= Aim of the task =
Starting at the top of the entries below, write out each line up to and including the one containing "first term of". Leave the pictures out.

(Beginning of Exercise data)

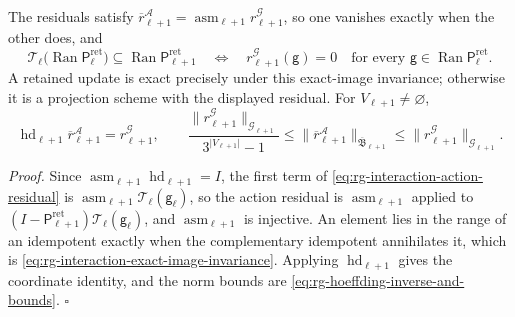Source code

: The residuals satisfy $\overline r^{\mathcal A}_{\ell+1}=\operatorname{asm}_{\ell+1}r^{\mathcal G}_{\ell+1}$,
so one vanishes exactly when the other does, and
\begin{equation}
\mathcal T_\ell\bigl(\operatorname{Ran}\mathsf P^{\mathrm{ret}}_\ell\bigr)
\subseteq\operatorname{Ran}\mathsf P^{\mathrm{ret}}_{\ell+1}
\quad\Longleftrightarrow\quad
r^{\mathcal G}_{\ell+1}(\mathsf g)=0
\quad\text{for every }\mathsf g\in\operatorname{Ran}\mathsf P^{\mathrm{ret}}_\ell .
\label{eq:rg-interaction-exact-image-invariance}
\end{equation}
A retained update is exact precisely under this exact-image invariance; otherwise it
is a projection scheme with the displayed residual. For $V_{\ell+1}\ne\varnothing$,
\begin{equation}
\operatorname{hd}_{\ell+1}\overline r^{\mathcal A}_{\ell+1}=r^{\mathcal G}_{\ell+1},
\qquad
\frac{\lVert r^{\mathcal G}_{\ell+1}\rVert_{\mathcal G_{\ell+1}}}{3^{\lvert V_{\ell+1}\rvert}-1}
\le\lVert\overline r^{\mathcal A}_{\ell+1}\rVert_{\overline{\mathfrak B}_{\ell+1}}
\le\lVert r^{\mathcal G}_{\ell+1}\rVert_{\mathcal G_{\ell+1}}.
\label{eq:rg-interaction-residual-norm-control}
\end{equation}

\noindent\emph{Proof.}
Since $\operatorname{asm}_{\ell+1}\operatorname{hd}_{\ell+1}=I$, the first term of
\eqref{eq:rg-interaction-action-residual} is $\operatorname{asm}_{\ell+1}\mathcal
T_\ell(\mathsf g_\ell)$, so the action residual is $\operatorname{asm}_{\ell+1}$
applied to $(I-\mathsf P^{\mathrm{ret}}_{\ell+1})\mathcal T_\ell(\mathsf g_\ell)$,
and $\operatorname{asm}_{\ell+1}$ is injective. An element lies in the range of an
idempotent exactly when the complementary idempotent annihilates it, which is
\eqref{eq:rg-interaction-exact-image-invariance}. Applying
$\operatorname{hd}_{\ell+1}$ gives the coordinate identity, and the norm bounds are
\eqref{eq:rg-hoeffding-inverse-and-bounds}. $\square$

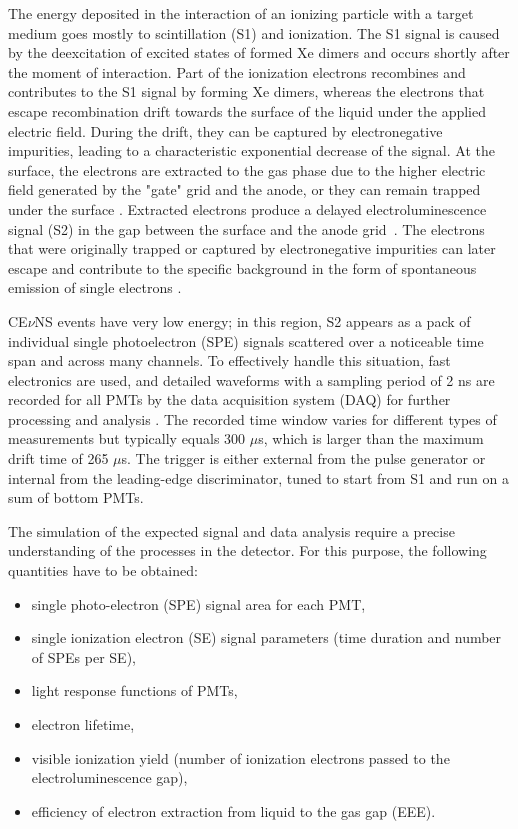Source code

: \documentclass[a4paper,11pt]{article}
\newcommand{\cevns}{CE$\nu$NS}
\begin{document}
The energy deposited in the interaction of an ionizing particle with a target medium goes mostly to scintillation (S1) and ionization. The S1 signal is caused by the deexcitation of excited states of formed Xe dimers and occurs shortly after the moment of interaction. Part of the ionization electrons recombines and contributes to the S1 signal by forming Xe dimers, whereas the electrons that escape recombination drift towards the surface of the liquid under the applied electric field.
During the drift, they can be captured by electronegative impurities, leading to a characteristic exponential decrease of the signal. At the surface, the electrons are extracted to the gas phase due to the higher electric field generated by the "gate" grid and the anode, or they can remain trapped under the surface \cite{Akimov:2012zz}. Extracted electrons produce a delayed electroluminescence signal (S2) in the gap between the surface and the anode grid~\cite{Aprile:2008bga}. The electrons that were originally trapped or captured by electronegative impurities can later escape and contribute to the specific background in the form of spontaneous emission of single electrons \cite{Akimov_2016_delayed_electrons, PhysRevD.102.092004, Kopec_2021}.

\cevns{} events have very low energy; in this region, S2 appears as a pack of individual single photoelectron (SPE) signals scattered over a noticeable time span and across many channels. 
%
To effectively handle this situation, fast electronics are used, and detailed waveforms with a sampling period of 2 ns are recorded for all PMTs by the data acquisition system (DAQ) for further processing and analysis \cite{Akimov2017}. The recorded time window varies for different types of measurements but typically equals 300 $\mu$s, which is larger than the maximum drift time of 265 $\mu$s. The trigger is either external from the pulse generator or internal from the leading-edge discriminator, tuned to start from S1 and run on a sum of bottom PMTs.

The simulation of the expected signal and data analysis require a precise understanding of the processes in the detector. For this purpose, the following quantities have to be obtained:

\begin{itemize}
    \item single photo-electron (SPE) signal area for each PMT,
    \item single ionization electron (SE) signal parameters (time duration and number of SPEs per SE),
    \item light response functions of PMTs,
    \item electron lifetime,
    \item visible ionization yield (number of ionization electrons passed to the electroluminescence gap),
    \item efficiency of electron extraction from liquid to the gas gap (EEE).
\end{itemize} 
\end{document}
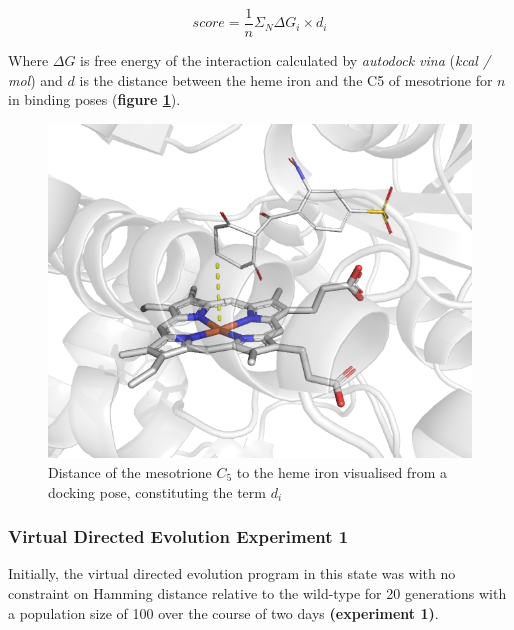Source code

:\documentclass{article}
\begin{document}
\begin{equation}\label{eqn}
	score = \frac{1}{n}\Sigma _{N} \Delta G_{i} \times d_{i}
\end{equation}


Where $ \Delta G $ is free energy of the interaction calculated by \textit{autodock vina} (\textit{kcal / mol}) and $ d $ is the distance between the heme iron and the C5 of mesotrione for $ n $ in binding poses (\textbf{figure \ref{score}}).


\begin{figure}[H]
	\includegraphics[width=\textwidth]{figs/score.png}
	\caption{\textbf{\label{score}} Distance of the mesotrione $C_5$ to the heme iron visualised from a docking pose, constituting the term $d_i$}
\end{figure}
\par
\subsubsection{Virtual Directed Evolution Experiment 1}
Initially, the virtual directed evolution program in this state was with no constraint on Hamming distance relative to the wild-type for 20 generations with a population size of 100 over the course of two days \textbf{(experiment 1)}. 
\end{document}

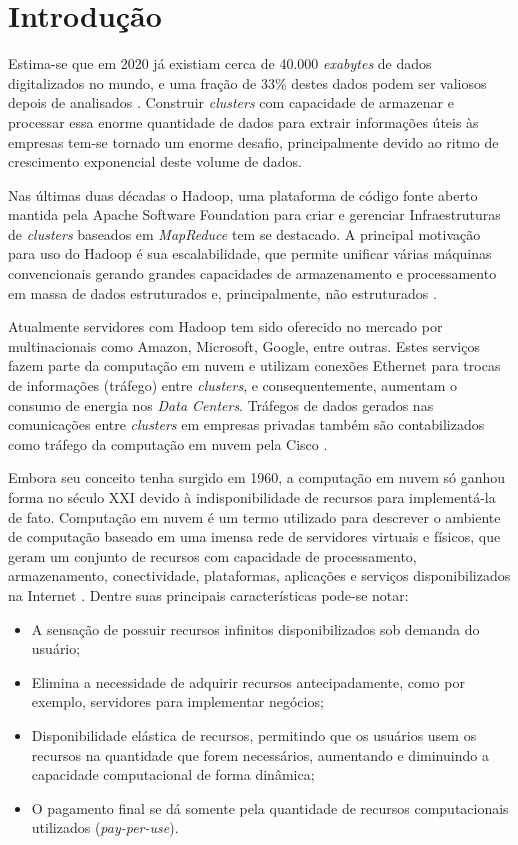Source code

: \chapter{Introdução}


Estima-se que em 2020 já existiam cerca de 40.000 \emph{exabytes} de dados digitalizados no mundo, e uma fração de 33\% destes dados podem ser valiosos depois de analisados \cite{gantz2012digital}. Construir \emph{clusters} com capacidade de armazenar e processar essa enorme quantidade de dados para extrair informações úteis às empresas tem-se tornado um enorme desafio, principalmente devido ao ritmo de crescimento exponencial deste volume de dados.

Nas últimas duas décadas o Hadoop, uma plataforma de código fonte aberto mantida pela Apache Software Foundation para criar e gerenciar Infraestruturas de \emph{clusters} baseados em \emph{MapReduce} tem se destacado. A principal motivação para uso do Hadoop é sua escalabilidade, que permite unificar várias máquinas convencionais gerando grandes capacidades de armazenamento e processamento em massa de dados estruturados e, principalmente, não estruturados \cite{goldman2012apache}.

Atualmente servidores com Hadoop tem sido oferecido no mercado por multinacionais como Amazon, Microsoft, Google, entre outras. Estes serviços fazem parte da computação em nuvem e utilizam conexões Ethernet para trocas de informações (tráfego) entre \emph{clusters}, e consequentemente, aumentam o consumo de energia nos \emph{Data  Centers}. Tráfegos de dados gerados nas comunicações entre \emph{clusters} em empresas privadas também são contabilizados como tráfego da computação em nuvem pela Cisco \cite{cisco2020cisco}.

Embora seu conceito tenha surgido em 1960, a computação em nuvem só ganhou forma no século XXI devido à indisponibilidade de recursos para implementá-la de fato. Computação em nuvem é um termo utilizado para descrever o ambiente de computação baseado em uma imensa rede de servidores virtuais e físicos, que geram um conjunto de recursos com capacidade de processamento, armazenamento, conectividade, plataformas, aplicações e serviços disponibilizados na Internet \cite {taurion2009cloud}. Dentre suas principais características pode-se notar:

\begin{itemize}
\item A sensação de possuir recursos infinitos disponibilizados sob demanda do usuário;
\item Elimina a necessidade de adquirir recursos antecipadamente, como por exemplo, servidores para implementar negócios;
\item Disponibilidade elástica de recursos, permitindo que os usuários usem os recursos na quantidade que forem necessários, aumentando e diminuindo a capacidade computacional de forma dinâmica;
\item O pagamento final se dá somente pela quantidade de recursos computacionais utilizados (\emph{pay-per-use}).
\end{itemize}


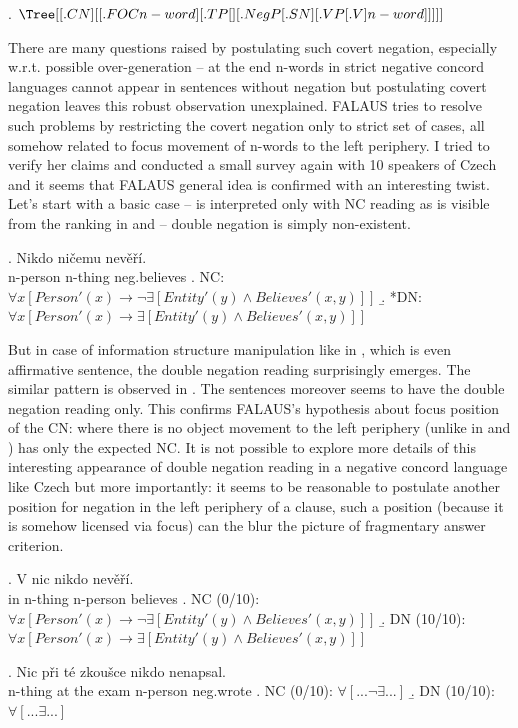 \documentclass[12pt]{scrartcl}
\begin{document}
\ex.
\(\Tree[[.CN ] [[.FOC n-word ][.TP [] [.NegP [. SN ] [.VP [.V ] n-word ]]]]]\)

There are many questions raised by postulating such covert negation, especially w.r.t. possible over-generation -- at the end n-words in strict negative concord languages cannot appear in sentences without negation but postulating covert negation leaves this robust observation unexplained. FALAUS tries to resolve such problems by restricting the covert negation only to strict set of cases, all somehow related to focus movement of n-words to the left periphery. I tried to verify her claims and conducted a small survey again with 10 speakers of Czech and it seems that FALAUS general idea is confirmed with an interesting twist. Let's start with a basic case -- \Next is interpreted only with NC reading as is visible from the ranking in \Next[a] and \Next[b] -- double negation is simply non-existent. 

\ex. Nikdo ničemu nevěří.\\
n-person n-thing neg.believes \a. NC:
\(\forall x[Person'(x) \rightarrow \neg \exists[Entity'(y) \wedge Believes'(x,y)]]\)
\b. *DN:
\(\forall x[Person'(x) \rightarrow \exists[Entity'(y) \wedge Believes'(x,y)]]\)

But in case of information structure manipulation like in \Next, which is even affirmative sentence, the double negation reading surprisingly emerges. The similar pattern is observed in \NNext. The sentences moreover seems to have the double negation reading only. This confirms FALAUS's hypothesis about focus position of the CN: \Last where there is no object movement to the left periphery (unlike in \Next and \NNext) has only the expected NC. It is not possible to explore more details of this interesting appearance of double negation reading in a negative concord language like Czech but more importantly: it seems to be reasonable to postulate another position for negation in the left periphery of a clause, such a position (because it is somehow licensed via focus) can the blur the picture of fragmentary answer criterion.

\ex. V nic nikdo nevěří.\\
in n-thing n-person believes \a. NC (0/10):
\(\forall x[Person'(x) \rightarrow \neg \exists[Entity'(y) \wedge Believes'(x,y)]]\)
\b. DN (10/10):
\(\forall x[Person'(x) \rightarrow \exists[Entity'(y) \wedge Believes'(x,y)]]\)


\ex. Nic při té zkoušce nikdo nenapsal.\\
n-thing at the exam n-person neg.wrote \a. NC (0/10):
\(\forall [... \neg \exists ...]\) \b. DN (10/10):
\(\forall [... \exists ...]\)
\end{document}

(End of Exercise data)

= Solution to the problem =
Source code

: The residuals satisfy $\overline r^{\mathcal A}_{\ell+1}=\operatorname{asm}_{\ell+1}r^{\mathcal G}_{\ell+1}$,
so one vanishes exactly when the other does, and
\begin{equation}
\mathcal T_\ell\bigl(\operatorname{Ran}\mathsf P^{\mathrm{ret}}_\ell\bigr)
\subseteq\operatorname{Ran}\mathsf P^{\mathrm{ret}}_{\ell+1}
\quad\Longleftrightarrow\quad
r^{\mathcal G}_{\ell+1}(\mathsf g)=0
\quad\text{for every }\mathsf g\in\operatorname{Ran}\mathsf P^{\mathrm{ret}}_\ell .
\label{eq:rg-interaction-exact-image-invariance}
\end{equation}
A retained update is exact precisely under this exact-image invariance; otherwise it
is a projection scheme with the displayed residual. For $V_{\ell+1}\ne\varnothing$,
\begin{equation}
\operatorname{hd}_{\ell+1}\overline r^{\mathcal A}_{\ell+1}=r^{\mathcal G}_{\ell+1},
\qquad
\frac{\lVert r^{\mathcal G}_{\ell+1}\rVert_{\mathcal G_{\ell+1}}}{3^{\lvert V_{\ell+1}\rvert}-1}
\le\lVert\overline r^{\mathcal A}_{\ell+1}\rVert_{\overline{\mathfrak B}_{\ell+1}}
\le\lVert r^{\mathcal G}_{\ell+1}\rVert_{\mathcal G_{\ell+1}}.
\label{eq:rg-interaction-residual-norm-control}
\end{equation}

\noindent\emph{Proof.}
Since $\operatorname{asm}_{\ell+1}\operatorname{hd}_{\ell+1}=I$, the first term of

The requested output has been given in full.